Hypertriglyceridemia may contribute to the development of atherosclerosis by increasing expression of cell adhesion molecules (CAMs). Although the cellular expression of CAMs is difficult to assess clinically, soluble forms of CAMs (sCAMs) are present in the circulation and may serve as markers for CAMs. In this study, we examined the association between sCAMs and other risk factors occurring with hypertriglyceridemia, the effect of triglyceride reduction on sCAM levels, and the role of soluble vascular cell adhesion molecule-1 (sVCAM-1) in monocyte adhesion in vitro. Compared with normal control subjects (n=20), patients with hypertriglyceridemia and low HDL (n=39) had significantly increased levels of soluble intercellular adhesion molecule-1 (sICAM-1) (316±28.8 versus 225±16.6 ng/mL), sVCAM-1 (743±52.2 versus 522±43.6 ng/mL), and soluble E-selectin (83±5.9 versus 49 3/4 .6 ng/ml).
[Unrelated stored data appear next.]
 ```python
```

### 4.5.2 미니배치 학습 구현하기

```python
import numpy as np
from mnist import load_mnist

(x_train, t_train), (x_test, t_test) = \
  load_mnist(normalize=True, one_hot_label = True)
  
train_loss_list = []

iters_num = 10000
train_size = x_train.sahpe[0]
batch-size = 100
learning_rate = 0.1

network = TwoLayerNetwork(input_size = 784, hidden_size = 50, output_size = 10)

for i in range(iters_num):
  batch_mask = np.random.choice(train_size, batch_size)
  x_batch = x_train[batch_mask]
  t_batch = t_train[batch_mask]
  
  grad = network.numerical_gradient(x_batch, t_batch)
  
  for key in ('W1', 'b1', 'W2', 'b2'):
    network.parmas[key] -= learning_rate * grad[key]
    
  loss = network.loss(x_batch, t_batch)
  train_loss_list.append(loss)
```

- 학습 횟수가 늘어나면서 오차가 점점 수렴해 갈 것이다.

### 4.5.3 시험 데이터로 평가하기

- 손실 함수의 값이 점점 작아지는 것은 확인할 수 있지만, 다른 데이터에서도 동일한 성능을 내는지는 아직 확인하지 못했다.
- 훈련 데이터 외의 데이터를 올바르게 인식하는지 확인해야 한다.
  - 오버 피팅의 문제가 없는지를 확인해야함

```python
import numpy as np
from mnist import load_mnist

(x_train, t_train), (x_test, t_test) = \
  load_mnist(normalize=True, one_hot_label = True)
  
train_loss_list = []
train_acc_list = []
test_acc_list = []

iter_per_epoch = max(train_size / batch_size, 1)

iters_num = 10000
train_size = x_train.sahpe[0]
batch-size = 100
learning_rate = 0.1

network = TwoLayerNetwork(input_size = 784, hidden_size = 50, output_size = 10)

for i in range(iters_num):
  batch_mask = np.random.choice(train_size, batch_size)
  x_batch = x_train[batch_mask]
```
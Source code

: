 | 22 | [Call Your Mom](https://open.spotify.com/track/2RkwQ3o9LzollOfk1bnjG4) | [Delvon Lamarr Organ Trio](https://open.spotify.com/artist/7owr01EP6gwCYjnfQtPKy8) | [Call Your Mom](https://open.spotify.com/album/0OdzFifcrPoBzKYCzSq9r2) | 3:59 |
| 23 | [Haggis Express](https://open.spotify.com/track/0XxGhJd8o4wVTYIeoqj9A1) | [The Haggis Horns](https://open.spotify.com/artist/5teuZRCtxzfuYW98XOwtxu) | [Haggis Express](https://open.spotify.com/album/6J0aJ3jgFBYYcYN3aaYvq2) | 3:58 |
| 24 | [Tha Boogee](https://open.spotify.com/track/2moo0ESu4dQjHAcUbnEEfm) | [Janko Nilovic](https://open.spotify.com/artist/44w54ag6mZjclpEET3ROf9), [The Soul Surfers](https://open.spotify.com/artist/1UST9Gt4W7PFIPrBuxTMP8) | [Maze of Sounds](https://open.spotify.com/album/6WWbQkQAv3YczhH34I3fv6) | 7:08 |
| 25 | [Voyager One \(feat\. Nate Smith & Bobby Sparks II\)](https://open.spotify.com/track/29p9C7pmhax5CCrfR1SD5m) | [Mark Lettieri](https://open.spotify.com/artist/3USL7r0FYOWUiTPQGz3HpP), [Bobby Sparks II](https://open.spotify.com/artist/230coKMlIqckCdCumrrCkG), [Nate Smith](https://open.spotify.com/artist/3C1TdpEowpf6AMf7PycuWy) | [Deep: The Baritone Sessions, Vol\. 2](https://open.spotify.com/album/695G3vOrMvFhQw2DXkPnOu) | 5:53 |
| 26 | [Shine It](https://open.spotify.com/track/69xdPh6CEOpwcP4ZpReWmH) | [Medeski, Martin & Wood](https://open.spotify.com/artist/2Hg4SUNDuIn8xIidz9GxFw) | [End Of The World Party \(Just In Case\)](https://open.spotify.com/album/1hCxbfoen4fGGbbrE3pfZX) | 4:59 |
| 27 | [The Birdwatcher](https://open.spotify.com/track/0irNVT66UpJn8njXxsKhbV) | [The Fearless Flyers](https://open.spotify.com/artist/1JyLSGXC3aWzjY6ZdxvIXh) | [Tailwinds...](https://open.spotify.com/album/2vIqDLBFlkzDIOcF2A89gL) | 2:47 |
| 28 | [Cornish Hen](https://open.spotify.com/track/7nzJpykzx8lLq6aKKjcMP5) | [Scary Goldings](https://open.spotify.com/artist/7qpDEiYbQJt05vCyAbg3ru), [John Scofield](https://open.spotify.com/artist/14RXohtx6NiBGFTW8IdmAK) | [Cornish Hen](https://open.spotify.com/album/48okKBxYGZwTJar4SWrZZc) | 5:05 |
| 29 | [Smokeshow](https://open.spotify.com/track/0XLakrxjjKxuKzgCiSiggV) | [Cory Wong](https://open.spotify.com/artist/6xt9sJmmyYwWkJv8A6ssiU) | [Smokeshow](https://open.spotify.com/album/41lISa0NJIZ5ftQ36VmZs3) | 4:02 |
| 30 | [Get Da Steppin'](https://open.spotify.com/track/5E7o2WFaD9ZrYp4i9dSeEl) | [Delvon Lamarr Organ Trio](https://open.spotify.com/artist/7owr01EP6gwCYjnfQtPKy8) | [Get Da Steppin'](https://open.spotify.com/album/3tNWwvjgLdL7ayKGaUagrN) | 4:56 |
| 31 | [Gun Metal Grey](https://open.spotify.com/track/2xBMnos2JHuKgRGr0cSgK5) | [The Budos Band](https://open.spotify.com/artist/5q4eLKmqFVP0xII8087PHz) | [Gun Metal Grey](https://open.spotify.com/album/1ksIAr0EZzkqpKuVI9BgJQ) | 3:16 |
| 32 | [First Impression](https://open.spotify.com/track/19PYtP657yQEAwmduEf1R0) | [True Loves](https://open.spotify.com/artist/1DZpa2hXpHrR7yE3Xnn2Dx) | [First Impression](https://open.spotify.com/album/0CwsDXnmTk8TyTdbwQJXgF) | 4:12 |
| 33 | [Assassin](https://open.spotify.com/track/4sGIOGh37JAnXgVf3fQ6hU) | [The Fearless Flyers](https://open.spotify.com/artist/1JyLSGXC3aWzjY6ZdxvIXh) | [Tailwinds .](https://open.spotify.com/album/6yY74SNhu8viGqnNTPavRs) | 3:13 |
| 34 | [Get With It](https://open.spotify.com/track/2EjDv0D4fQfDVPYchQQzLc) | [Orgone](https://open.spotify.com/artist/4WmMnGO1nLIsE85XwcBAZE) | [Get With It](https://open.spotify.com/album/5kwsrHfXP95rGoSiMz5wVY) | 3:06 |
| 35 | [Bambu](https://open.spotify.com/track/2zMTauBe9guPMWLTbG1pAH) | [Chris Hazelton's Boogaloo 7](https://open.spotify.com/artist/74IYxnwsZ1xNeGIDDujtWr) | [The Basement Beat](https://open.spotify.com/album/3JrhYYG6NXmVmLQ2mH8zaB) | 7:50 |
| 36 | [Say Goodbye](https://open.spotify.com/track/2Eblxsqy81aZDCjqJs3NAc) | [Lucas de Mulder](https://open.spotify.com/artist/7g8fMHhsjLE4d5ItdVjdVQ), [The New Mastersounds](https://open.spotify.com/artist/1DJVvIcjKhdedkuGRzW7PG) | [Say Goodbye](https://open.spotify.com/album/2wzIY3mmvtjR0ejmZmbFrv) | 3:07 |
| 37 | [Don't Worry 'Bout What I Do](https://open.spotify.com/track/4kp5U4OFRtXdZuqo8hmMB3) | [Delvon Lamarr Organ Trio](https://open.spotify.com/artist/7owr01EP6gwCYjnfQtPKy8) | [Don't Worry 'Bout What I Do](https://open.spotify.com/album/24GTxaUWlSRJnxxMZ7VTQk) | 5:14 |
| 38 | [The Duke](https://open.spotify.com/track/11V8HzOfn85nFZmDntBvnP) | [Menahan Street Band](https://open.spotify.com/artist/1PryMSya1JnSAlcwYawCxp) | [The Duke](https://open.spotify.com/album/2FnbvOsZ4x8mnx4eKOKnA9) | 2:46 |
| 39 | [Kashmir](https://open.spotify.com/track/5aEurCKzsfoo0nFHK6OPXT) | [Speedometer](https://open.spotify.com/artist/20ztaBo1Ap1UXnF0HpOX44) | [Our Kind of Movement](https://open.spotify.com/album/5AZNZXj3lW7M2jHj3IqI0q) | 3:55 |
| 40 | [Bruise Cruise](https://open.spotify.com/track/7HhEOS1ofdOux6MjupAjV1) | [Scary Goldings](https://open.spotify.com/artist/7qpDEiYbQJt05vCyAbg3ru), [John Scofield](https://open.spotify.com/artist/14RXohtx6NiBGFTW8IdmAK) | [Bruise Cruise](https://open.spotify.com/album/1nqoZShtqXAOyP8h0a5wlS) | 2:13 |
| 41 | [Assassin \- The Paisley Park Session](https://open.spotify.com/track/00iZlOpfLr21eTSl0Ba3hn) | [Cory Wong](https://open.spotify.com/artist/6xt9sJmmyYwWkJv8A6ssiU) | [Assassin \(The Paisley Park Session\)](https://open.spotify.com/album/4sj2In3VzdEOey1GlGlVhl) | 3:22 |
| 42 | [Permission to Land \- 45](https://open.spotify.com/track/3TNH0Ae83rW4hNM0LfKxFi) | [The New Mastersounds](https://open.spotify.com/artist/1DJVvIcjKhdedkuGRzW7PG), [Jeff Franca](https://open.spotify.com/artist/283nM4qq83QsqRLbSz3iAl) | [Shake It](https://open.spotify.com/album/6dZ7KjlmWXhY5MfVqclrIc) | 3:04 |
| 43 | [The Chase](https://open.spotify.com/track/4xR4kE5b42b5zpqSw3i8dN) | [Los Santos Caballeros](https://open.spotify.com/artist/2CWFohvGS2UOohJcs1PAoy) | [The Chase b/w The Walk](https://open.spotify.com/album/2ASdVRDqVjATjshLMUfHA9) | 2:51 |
ANCOVA showed that the higher sCAM levels in patients occurred independently of diabetes mellitus and other risk factors. In 27 patients who received purified n-3 fatty acid (Omacor) 4 g/d for ≤7 months, triglyceride level was reduced by 47±4.6%, sICAM-1 level was reduced by 9±3.4% (P=.02), and soluble E-selectin level was reduced by 16±3.2% (P<.0001), with the greatest reduction in diabetic patients. These results support previous in vitro data showing that disorders in triglyceride and HDL metabolism influence CAM expression and treatment with fish oils may alter vascular cell activation. In a parallel-plate flow chamber, recombinant sVCAM-1 at the concentration seen in patients significantly inhibited adhesion of monocytes to interleukin-1-stimulated cultured endothelial cells under conditions of flow by 27.5±7.2%. Thus, elevated sCAMs may negatively regulate monocyte adhesion.